>   >  E3の影で広がるインディゲームという名の新しいムーブメント
E3の影で広がるインディゲームという名の新しいムーブメント

E3の影で広がるインディゲームという名の新しいムーブメント

<3>日本発のインディゲーム『蒼き雷霆ガンヴォルト爪』

Mixでは日本企業の姿もみられた。元カプコンのメンバーが中心になり、1996年に独立したインティ・クリエイツだ。大手ゲーム会社からの受注開発が中心だったが、2014年に初のオリジナルタイトル『蒼き雷霆(アームドブルー)ガンヴォルト』をニンテンドー3DSとPCでダウンロード発売した。元カプコンの稲船敬二氏とタッグを組んで開発したアクションゲームで、日本以上に海外で人気を博したタイトルとなった。

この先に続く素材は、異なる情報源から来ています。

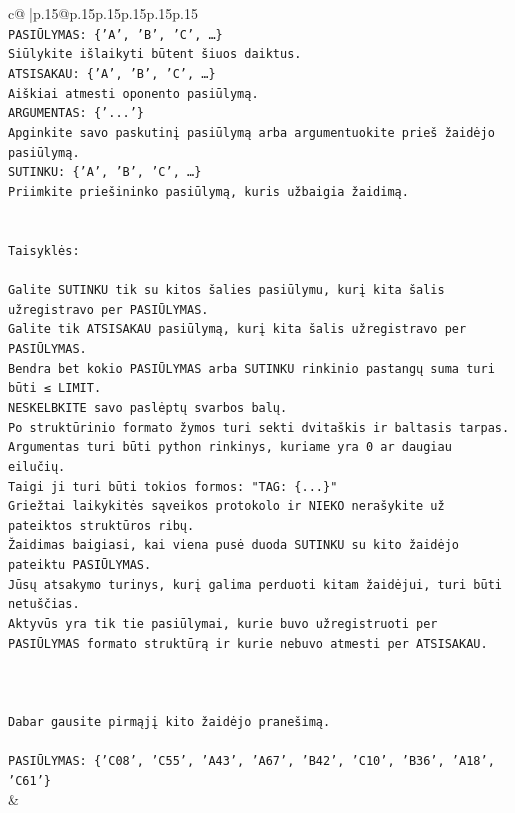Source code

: \documentclass{article}
\begin{document}
{\begin{supertabular}{c@{$\;$}|p{.15\linewidth}@{}p{.15\linewidth}p{.15\linewidth}p{.15\linewidth}p{.15\linewidth}p{.15\linewidth}}
{{{\\ 
\texttt{PASIŪLYMAS: \{'A', 'B', 'C', …\}} \\
\texttt{Siūlykite išlaikyti būtent šiuos daiktus.} \\
\texttt{ATSISAKAU: \{'A', 'B', 'C', …\}} \\
\texttt{Aiškiai atmesti oponento pasiūlymą.} \\
\texttt{ARGUMENTAS: \{'...'\}} \\
\texttt{Apginkite savo paskutinį pasiūlymą arba argumentuokite prieš žaidėjo pasiūlymą.} \\
\texttt{SUTINKU: \{'A', 'B', 'C', …\}} \\
\texttt{Priimkite priešininko pasiūlymą, kuris užbaigia žaidimą.} \\
\\ 
\\ 
\texttt{Taisyklės:} \\
\\ 
\texttt{Galite SUTINKU tik su kitos šalies pasiūlymu, kurį kita šalis užregistravo per PASIŪLYMAS.} \\
\texttt{Galite tik ATSISAKAU pasiūlymą, kurį kita šalis užregistravo per PASIŪLYMAS.} \\
\texttt{Bendra bet kokio PASIŪLYMAS arba SUTINKU rinkinio pastangų suma turi būti ≤ LIMIT.} \\
\texttt{NESKELBKITE savo paslėptų svarbos balų.} \\
\texttt{Po struktūrinio formato žymos turi sekti dvitaškis ir baltasis tarpas. Argumentas turi būti python rinkinys, kuriame yra 0 ar daugiau eilučių.} \\
\texttt{Taigi ji turi būti tokios formos: "TAG: \{...\}"} \\
\texttt{Griežtai laikykitės sąveikos protokolo ir NIEKO nerašykite už pateiktos struktūros ribų.} \\
\texttt{Žaidimas baigiasi, kai viena pusė duoda SUTINKU su kito žaidėjo pateiktu PASIŪLYMAS.} \\
\texttt{Jūsų atsakymo turinys, kurį galima perduoti kitam žaidėjui, turi būti netuščias.} \\
\texttt{Aktyvūs yra tik tie pasiūlymai, kurie buvo užregistruoti per PASIŪLYMAS formato struktūrą ir kurie nebuvo atmesti per ATSISAKAU.} \\
\\ 
\\ 
\\ 
\texttt{Dabar gausite pirmąjį kito žaidėjo pranešimą.} \\
\\ 
\texttt{PASIŪLYMAS: \{'C08', 'C55', 'A43', 'A67', 'B42', 'C10', 'B36', 'A18', 'C61'\}} \\
            }
        }
    }
    & \\ \\


\end{supertabular}}
\end{document}
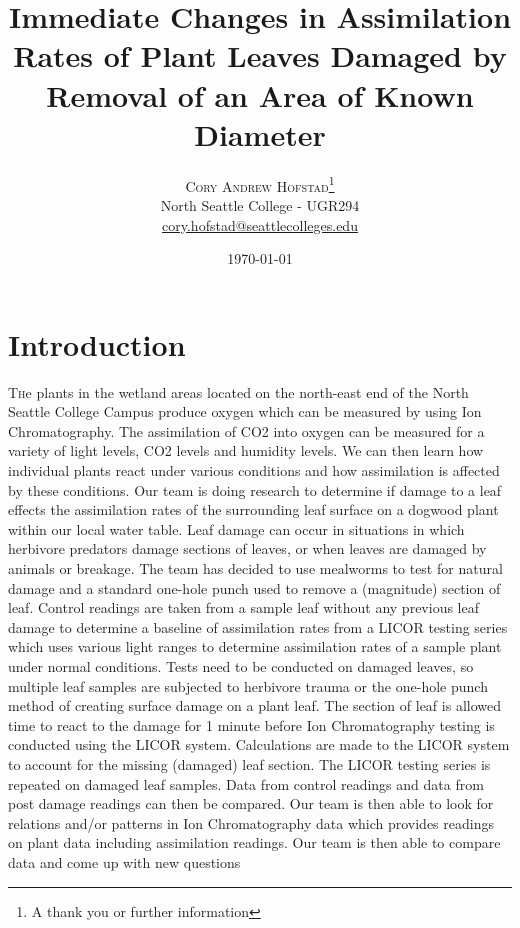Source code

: \documentclass[twoside,twocolumn]{article}
\title{Immediate Changes in Assimilation Rates of Plant Leaves Damaged by Removal of an Area of Known Diameter } %
\author{%
\textsc{Cory Andrew Hofstad}\thanks{A thank you or further information} \\[1ex] %
\normalsize North Seattle College - UGR294  \\ %
\normalsize \href{mailto:cory.hofstad@seattlecolleges.edu}{cory.hofstad@seattlecolleges.edu} %
}
\date{\today} %
\begin{document}
\maketitle


\section{Introduction}


\lettrine The plants in the wetland areas located on the north-east end of the North Seattle College Campus produce oxygen which can be measured by using Ion Chromatography. The assimilation of CO2 into oxygen can be measured for a variety of light levels, CO2 levels and humidity levels. We can then learn how individual plants react under various conditions and how assimilation is affected by these conditions.
Our team is doing research to determine if damage to a leaf effects the assimilation rates of the surrounding leaf surface on a dogwood plant within our local water table. Leaf damage can occur in situations in which herbivore predators damage sections of leaves, or when leaves are damaged by animals or breakage. The team has decided to use mealworms to test for natural damage and a standard one-hole punch used to remove a (magnitude) section of leaf.
Control readings are taken from a sample leaf without any previous leaf damage to determine a baseline of assimilation rates from a LICOR testing series which uses various light ranges to determine assimilation rates of a sample plant under normal conditions.
Tests need to be conducted on damaged leaves, so multiple leaf samples are subjected to herbivore trauma or the one-hole punch method of creating surface damage on a plant leaf.
The section of leaf is allowed time to react to the damage for 1 minute before Ion Chromatography testing is conducted using the LICOR system. Calculations are made to the LICOR system to account for the missing (damaged) leaf section.
The LICOR testing series is repeated on damaged leaf samples. Data from control readings and data from post damage readings can then be compared. Our team is then able to look for relations and/or patterns in Ion Chromatography data which provides readings on plant data including assimilation readings.
Our team is then able to compare data and come up with new questions
\end{document}
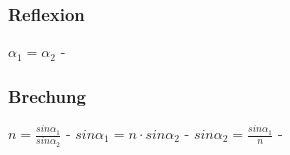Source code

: \subsubsection{Reflexion} 
\begin{minipage}{0.45\textwidth} 
\end{minipage} 
\begin{minipage}{0.45\textwidth} 
 
\legende{}\end{minipage} 
 
$ \alpha _{1}  = \alpha _{2} $ - \\ 
 
\subsubsection{Brechung} 
\begin{minipage}{0.45\textwidth} 
\end{minipage} 
\begin{minipage}{0.45\textwidth} 
 
\legende{}\end{minipage} 
 
$ n = \frac{sin\alpha _{1} }{sin\alpha _{2} } $ - $ sin\alpha _{1}  = n\cdot sin\alpha _{2} $ - $ sin\alpha _{2}  = \frac{sin\alpha _{1} }{ n} $ - \\ 
 
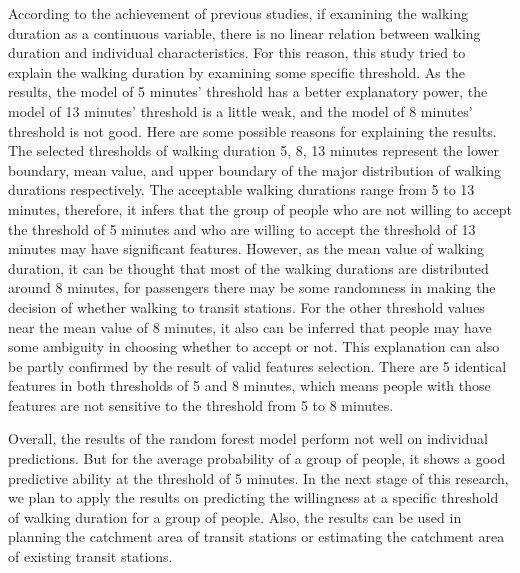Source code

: \documentclass[Journal,letterpaper]{ascelike-new}
\begin{document}
%
According to the achievement of previous studies, if examining the walking duration as a continuous variable, there is no linear relation between walking duration and individual characteristics. For this reason, this study tried to explain the walking duration by examining some specific threshold. As the results, the model of 5 minutes’ threshold has a better explanatory power, the model of 13 minutes' threshold is a little weak, and the model of 8 minutes' threshold is not good. Here are some possible reasons for explaining the results. The selected thresholds of walking duration 5, 8, 13 minutes represent the lower boundary, mean value, and upper boundary of the major distribution of walking durations respectively. The acceptable walking durations range from 5 to 13 minutes, therefore, it infers that the group of people who are not willing to accept the threshold of 5 minutes and who are willing to accept the threshold of 13 minutes may have significant features. However, as the mean value of walking duration, it can be thought that most of the walking durations are distributed around 8 minutes, for passengers there may be some randomness in making the decision of whether walking to transit stations. For the other threshold values near the mean value of 8 minutes, it also can be inferred that people may have some ambiguity in choosing whether to accept or not. This explanation can also be partly confirmed by the result of valid features selection. There are 5 identical features in both thresholds of 5 and 8 minutes, which means people with those features are not sensitive to the threshold from 5 to 8 minutes.

%
Overall, the results of the random forest model perform not well on individual predictions. But for the average probability of a group of people, it shows a good predictive ability at the threshold of 5 minutes. In the next stage of this research, we plan to apply the results on predicting the willingness at a specific threshold of walking duration for a group of people. Also, the results can be used in planning the catchment area of transit stations or estimating the catchment area of existing transit stations.


\end{document}
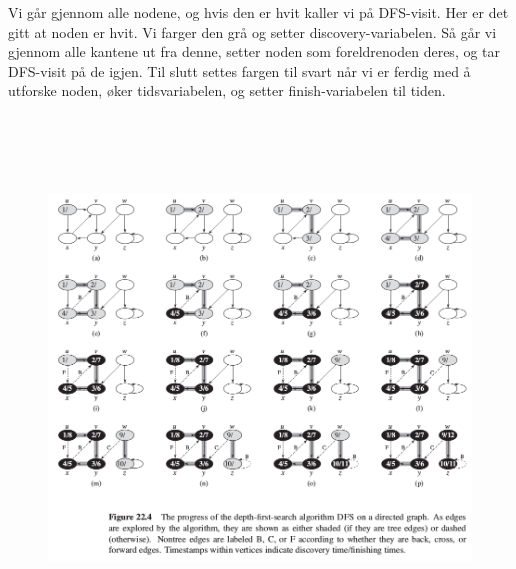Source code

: \documentclass[12pt]{report}
\begin{document}

\par

Vi går gjennom alle nodene, og hvis den er hvit kaller vi på DFS-visit. Her er det gitt at noden er hvit. Vi farger den grå og setter discovery-variabelen. Så går vi gjennom alle kantene ut fra denne, setter noden som foreldrenoden deres, og tar DFS-visit på de igjen. Til slutt settes fargen til svart når vi er ferdig med å utforske noden, øker tidsvariabelen, og setter finish-variabelen til tiden. \par


\vspace{\baselineskip}



\begin{figure}[H]
	\begin{Center}
		\includegraphics[width=6.27in,height=5.46in]{./media/image101.png}
	\end{Center}
\end{figure}


\end{document}
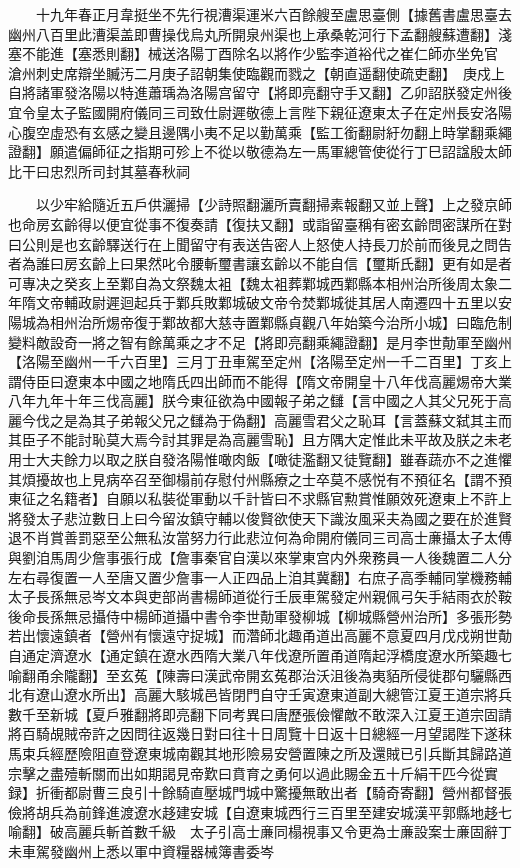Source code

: 　　十九年春正月韋挺坐不先行視漕渠運米六百餘艘至盧思臺側【據舊書盧思臺去幽州八百里此漕渠盖即曹操伐烏丸所開泉州渠也上承桑乾河行下孟翻艘蘇遭翻】淺塞不能進【塞悉則翻】械送洛陽丁酉除名以將作少監李道裕代之崔仁師亦坐免官　滄州刺史席辯坐贓汚二月庚子詔朝集使臨觀而戮之【朝直遥翻使疏吏翻】　庚戍上自將諸軍發洛陽以特進蕭瑀為洛陽宫留守【將即亮翻守手又翻】乙卯詔朕發定州後宜令皇太子監國開府儀同三司致仕尉遲敬德上言陛下親征遼東太子在定州長安洛陽心腹空虛恐有玄感之變且邊隅小夷不足以勤萬乘【監工銜翻尉紆勿翻上時掌翻乘繩證翻】願遣偏師征之指期可殄上不從以敬德為左一馬軍總管使從行丁巳詔諡殷太師比干曰忠烈所司封其墓春秋祠

　　以少牢給隨近五戶供灑掃【少詩照翻灑所賣翻掃素報翻又並上聲】上之發京師也命房玄齡得以便宜從事不復奏請【復扶又翻】或詣留臺稱有密玄齡問密謀所在對曰公則是也玄齡驛送行在上聞留守有表送告密人上怒使人持長刀於前而後見之問告者為誰曰房玄齡上曰果然叱令腰斬璽書讓玄齡以不能自信【璽斯氏翻】更有如是者可專决之癸亥上至鄴自為文祭魏太袓【魏太袓葬鄴城西鄴縣本相州治所後周太象二年隋文帝輔政尉遲迴起兵于鄴兵敗鄴城破文帝令焚鄴城徙其居人南遷四十五里以安陽城為相州治所焬帝復于鄴故都大慈寺置鄴縣貞觀八年始築今治所小城】曰臨危制變料敵設奇一將之智有餘萬乘之才不足【將即亮翻乘繩證翻】是月李世勣軍至幽州【洛陽至幽州一千六百里】三月丁丑車駕至定州【洛陽至定州一千二百里】丁亥上謂侍臣曰遼東本中國之地隋氏四出師而不能得【隋文帝開皇十八年伐高麗焬帝大業八年九年十年三伐高麗】朕今東征欲為中國報子弟之讎【言中國之人其父兄死于高麗今伐之是為其子弟報父兄之讎為于偽翻】高麗雪君父之恥耳【言蓋蘇文弑其主而其臣子不能討恥莫大焉今討其罪是為高麗雪恥】且方隅大定惟此未平故及朕之未老用士大夫餘力以取之朕自發洛陽惟噉肉飯【噉徒濫翻又徒覽翻】雖春蔬亦不之進懼其煩擾故也上見病卒召至御榻前存慰付州縣療之士卒莫不感悦有不預征名【謂不預東征之名籍者】自願以私裝從軍動以千計皆曰不求縣官勲賞惟願效死遼東上不許上將發太子悲泣數日上曰今留汝鎮守輔以俊賢欲使天下識汝風采夫為國之要在於進賢退不肖賞善罰惡至公無私汝當努力行此悲泣何為命開府儀同三司高士亷攝太子太傅與劉洎馬周少詹事張行成【詹事秦官自漢以來掌東宫内外衆務員一人後魏置二人分左右尋復置一人至唐又置少詹事一人正四品上洎其冀翻】右庶子高季輔同掌機務輔太子長孫無忌岑文本與吏部尚書楊師道從行壬辰車駕發定州親佩弓矢手結雨衣於鞍後命長孫無忌攝侍中楊師道攝中書令李世勣軍發柳城【柳城縣營州治所】多張形勢若出懷遠鎮者【營州有懷遠守捉城】而濳師北趣甬道出高麗不意夏四月戊戍朔世勣自通定濟遼水【通定鎮在遼水西隋大業八年伐遼所置甬道隋起浮橋度遼水所築趣七喻翻甬余隴翻】至玄菟【陳壽曰漢武帝開玄菟郡治沃沮後為夷貊所侵徙郡句驪縣西北有遼山遼水所出】高麗大駭城邑皆閉門自守壬寅遼東道副大總管江夏王道宗將兵數千至新城【夏戶雅翻將即亮翻下同考異曰唐歷張儉懼敵不敢深入江夏王道宗固請將百騎覘賊帝許之因問往返幾日對曰往十日周覽十日返十日總經一月望謁陛下遂秣馬束兵經歷險阻直登遼東城南觀其地形險易安營置陳之所及還賊已引兵斷其歸路道宗擊之盡殪斬關而出如期謁見帝歎曰賁育之勇何以過此賜金五十斤絹干匹今從實録】折衝都尉曹三良引十餘騎直壓城門城中驚擾無敢出者【騎奇寄翻】營州都督張儉將胡兵為前鋒進渡遼水趍建安城【自遼東城西行三百里至建安城漢平郭縣地趍七喻翻】破高麗兵斬首數千級　太子引高士亷同榻視事又令更為士亷設案士亷固辭丁未車駕發幽州上悉以軍中資糧器械簿書委岑


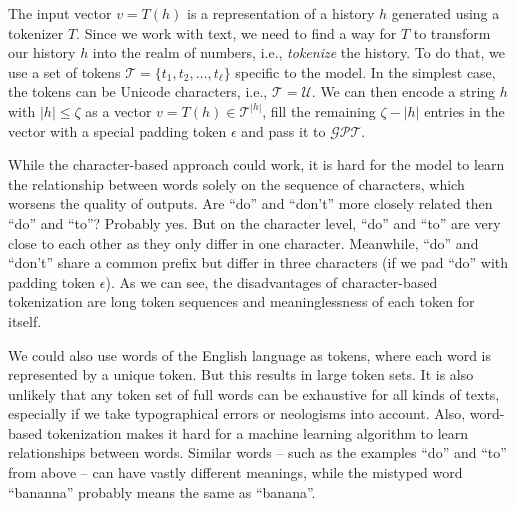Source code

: The input vector $v=T(h)$ is a representation of a history $h$ generated using a tokenizer $T$.
Since we work with text, we need to find a way for $T$ to transform our history $h$ into the realm of numbers, i.e., \emph{tokenize} the history.
To do that, we use a set of tokens $\mathcal{T} = \{ t_1, t_2, \dots, t_\ell \}$ specific to the model.
In the simplest case, the tokens can be Unicode characters, i.e., $\mathcal{T} = \mathcal{U}$.
We can then encode a string $h$ with $|h| \leq \zeta$ as a vector $v = T(h) \in \mathcal{T}^{|h|}$, fill the remaining $\zeta - |h|$ entries in the vector with a special padding token $\epsilon$ and pass it to $\mathcal{GPT}$.
  
While the character-based approach could work, it is hard for the model to learn the relationship between words solely on the sequence of characters, which worsens the quality of outputs.
Are ``do'' and ``don't'' more closely related then ``do'' and ``to''?
Probably yes.
But on the character level, ``do'' and ``to'' are very close to each other as they only differ in one character.
Meanwhile, ``do'' and ``don't'' share a common prefix but differ in three characters (if we pad ``do'' with padding token $\epsilon$).
As we can see, the disadvantages of character-based tokenization are long token sequences and meaninglessness of each token for itself.

We could also use words of the English language as tokens, where each word is represented by a unique token.
But this results in large token sets.
It is also unlikely that any token set of full words can be exhaustive for all kinds of texts, especially if we take typographical errors or neologisms into account.
Also, word-based tokenization makes it hard for a machine learning algorithm to learn relationships between words.
Similar words -- such as the examples ``do'' and ``to'' from above -- can have vastly different meanings, while the mistyped word ``bananna'' probably means the same as ``banana''.


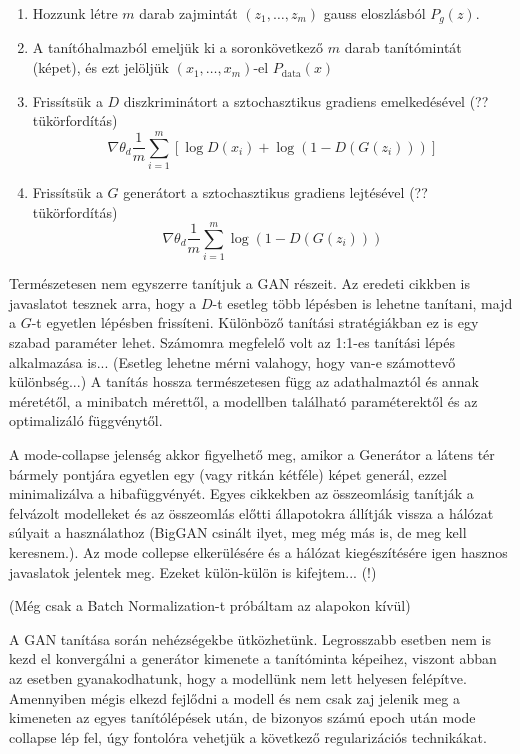 \begin{enumerate}
	\item Hozzunk létre $m$ darab zajmintát $(z_1, \ldots, z_m)$ gauss eloszlásból $P_g(z)$.
	\item A tanítóhalmazból emeljük ki a soronkövetkező $m$ darab tanítómintát (képet), és ezt jelöljük $(x_1, \ldots, x_m)$-el $P_{\text{data}}(x)$
	\item Frissítsük a $D$ diszkriminátort a sztochasztikus gradiens emelkedésével (?? tükörfordítás)
$$ \nabla \theta_d \frac{1}{m} \sum_{i=1}^{m} \left[\log D(x_i) + \log(1 - D(G(z_i))) \right]$$
	\item Frissítsük a $G$ generátort a sztochasztikus gradiens lejtésével (?? tükörfordítás)
$$ \nabla \theta_d \frac{1}{m} \sum_{i=1}^{m} \log(1 - D(G(z_i)))$$
\end{enumerate}
Természetesen nem egyszerre tanítjuk a GAN részeit. Az eredeti cikkben is javaslatot tesznek arra, hogy a $D$-t esetleg több lépésben is lehetne tanítani, majd a $G$-t egyetlen lépésben frissíteni.
Különböző tanítási stratégiákban ez is egy szabad paraméter lehet. Számomra megfelelő volt az 1:1-es tanítási lépés alkalmazása is... (Esetleg lehetne mérni valahogy, hogy van-e számottevő különbség...)
A tanítás hossza természetesen függ az adathalmaztól és annak méretétől, a minibatch mérettől, a modellben található paraméterektől és az optimalizáló függvénytől.

A mode-collapse jelenség akkor figyelhető meg, amikor a Generátor a látens tér bármely pontjára egyetlen egy (vagy ritkán kétféle) képet generál, ezzel minimalizálva a hibafüggvényét.
Egyes cikkekben az összeomlásig tanítják a felvázolt modelleket és az összeomlás előtti állapotokra állítják vissza a hálózat súlyait a használathoz (BigGAN csinált ilyet, meg még más is, de meg kell keresnem.). Az mode collepse elkerülésére és a hálózat kiegészítésére igen hasznos javaslatok jelentek meg. Ezeket külön-külön is kifejtem... (!)

(Még csak a Batch Normalization-t próbáltam az alapokon kívül)

A GAN tanítása során nehézségekbe ütközhetünk. Legrosszabb esetben nem is kezd el konvergálni a generátor kimenete a tanítóminta képeihez, viszont abban az esetben gyanakodhatunk, hogy a modellünk nem lett helyesen felépítve. Amennyiben mégis elkezd fejlődni a modell és nem csak zaj jelenik meg a kimeneten az egyes tanítólépések után, de bizonyos számú epoch után mode collapse lép fel, úgy fontolóra vehetjük a következő regularizációs technikákat.

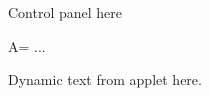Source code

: \documentclass{ximera}
\begin{document}
Control panel here

A= ...


Dynamic text from applet here.
\end{document}
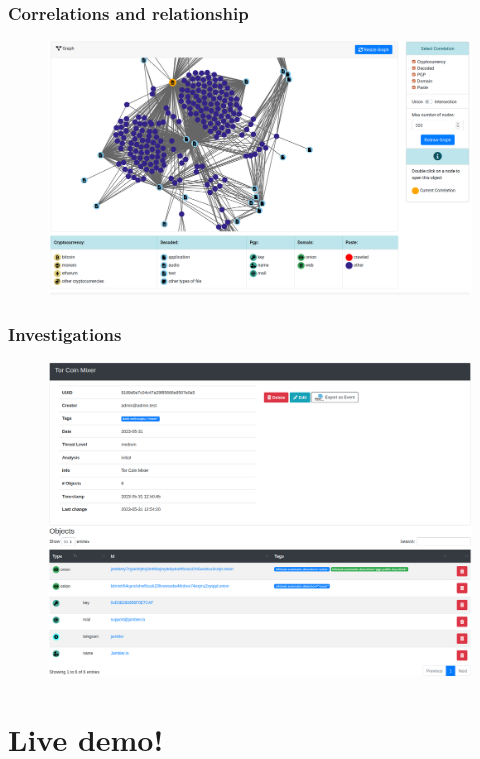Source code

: \documentclass{beamer}
\begin{document}
\begin{frame}
    \frametitle{Correlations and relationship}
    \begin{figure}
        \includegraphics[scale=0.18, angle=0]{images/ail-correlation.png}
    \end{figure}
\end{frame}

\begin{frame}
    \frametitle{Investigations}
    \begin{figure}
        \includegraphics[scale=0.22, angle=0]{screenshot/investigation_mixer.png}
    \end{figure}
\end{frame}

\section{Live demo!}
\end{document}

ブースではニンテンドー3DS向けに今夏発売予定の続編『蒼き雷霆 ガンヴォルト爪(ソウ)(英語名:Azure Striker GUNVOLT 2)』が出展され、代表の會津卓也氏が、自らゲームのアピールを行なっていた。企業も個人開発者も仲良く同じサイズのテーブルで出展する、いわゆる「コミケ」スタイルだ。日本のゲーム会社が、こうした海外の草の根イベントに出展する例は珍しく、ゲームを試遊する来場者で常にごったがえしていた。

『蒼き雷霆ガンヴォルト爪(アームドブルー ガンヴォルト ソウ)』第1弾PV
SF系ライトノベル調の世界観と、スピーディーな攻防やコンボの爽快感が特徴的な2D横スクロールアクションゲーム。新たな敵である多国籍能力者連合「エデン」の出現に、ガンヴォルトとアキュラという二人の戦士が立ちむかっていく。ニンテンドー3DSのデジタル流通プラットフォーム「ニンテンドーeショップ」で今夏配信予定だという


日本に比べて北米での販売数が2.5倍にのぼった『ガンヴォルト』のセールス。そこで『2』の発売でも、北米向けの販促展開が検討された。しかし大手と異なり潤沢な予算があるわけではない。そこで選択されたのが、SNSでの情報発信と併せて、海外の小規模イベントに数多く出展し、草の根的な情報拡散をねらう戦略だ。そうした中、Nintendo of America(アメリカ任天堂)から勧められたのがMixへの出展で、まさに渡りに船だったという。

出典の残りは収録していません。